Material to process ▸
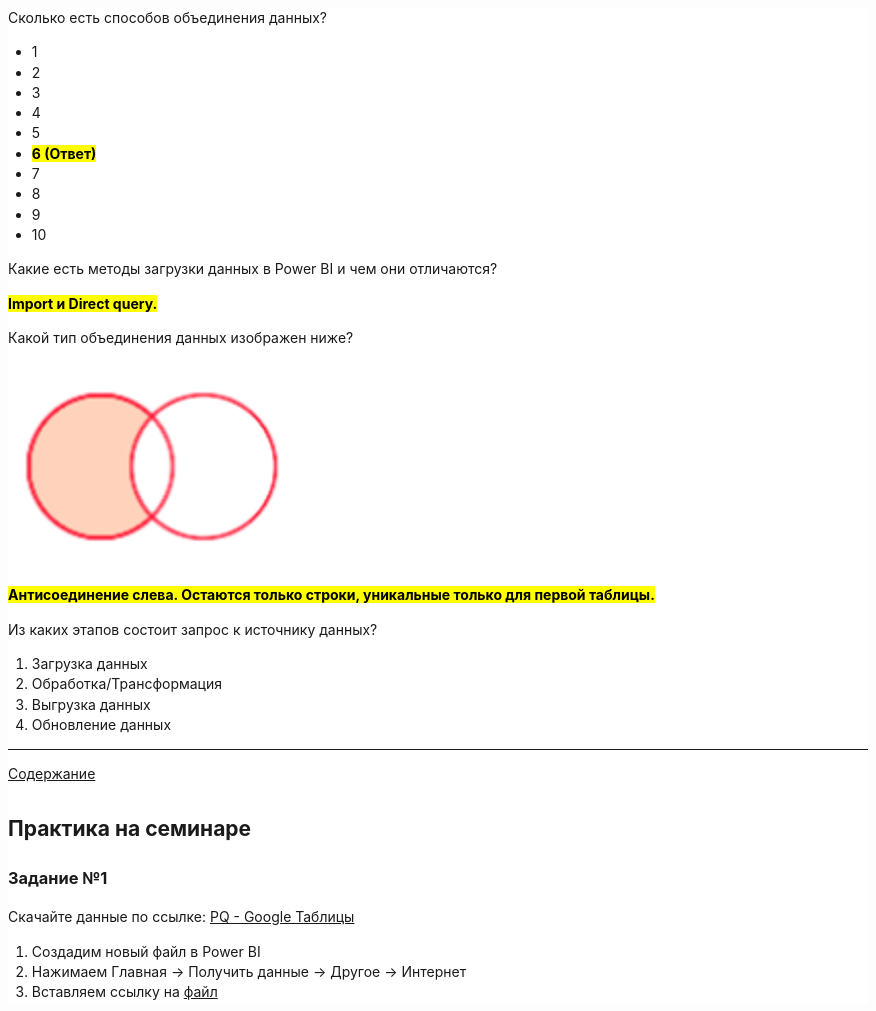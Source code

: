 Сколько есть способов объединения данных?

+ 1
+ 2
+ 3
+ 4
+ 5
+ <mark>__6 (Ответ)__
+ 7
+ 8
+ 9
+ 10

Какие есть методы загрузки данных в Power BI и чем они отличаются?

<mark>__Import и Direct query.__

Какой тип объединения данных изображен ниже?

![005](/GBPowerBI/Pictures/005_055.PNG)

<mark>__Антисоединение слева. Остаются только строки, уникальные только для первой таблицы.__

Из каких этапов состоит запрос к источнику данных?

1. Загрузка данных 
2. Обработка/Трансформация 
3. Выгрузка данных 
4. Обновление данных

<hr>

[Содержание](#содержание)

## Практика на семинаре

### Задание №1
Скачайте данные по ссылке: [PQ - Google Таблицы](https://docs.google.com/spreadsheets/d/1E3TwxSZYDV2fYvYdMBr1Ci_LvfDznEpsZ11jFOo5eZk/export?format=xlsx)

1. Создадим новый файл в Power BI
2. Нажимаем Главная -> Получить данные -> Другое -> Интернет
3. Вставляем ссылку на [файл](https://docs.google.com/spreadsheets/d/1E3TwxSZYDV2fYvYdMBr1Ci_LvfDznEpsZ11jFOo5eZk/export?format=xlsx)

Exercise directions ▸ Reproduce, word for word, every line from the start of the records down to and including the line with "1. Загрузка данных"; skip the pictures.

Result ▸
Source code

: Сколько есть способов объединения данных?

+ 1
+ 2
+ 3
+ 4
+ 5
+ <mark>__6 (Ответ)__
+ 7
+ 8
+ 9
+ 10

Какие есть методы загрузки данных в Power BI и чем они отличаются?

<mark>__Import и Direct query.__

Какой тип объединения данных изображен ниже?

![005](/GBPowerBI/Pictures/005_055.PNG)

<mark>__Антисоединение слева. Остаются только строки, уникальные только для первой таблицы.__

Из каких этапов состоит запрос к источнику данных?

1. Загрузка данных 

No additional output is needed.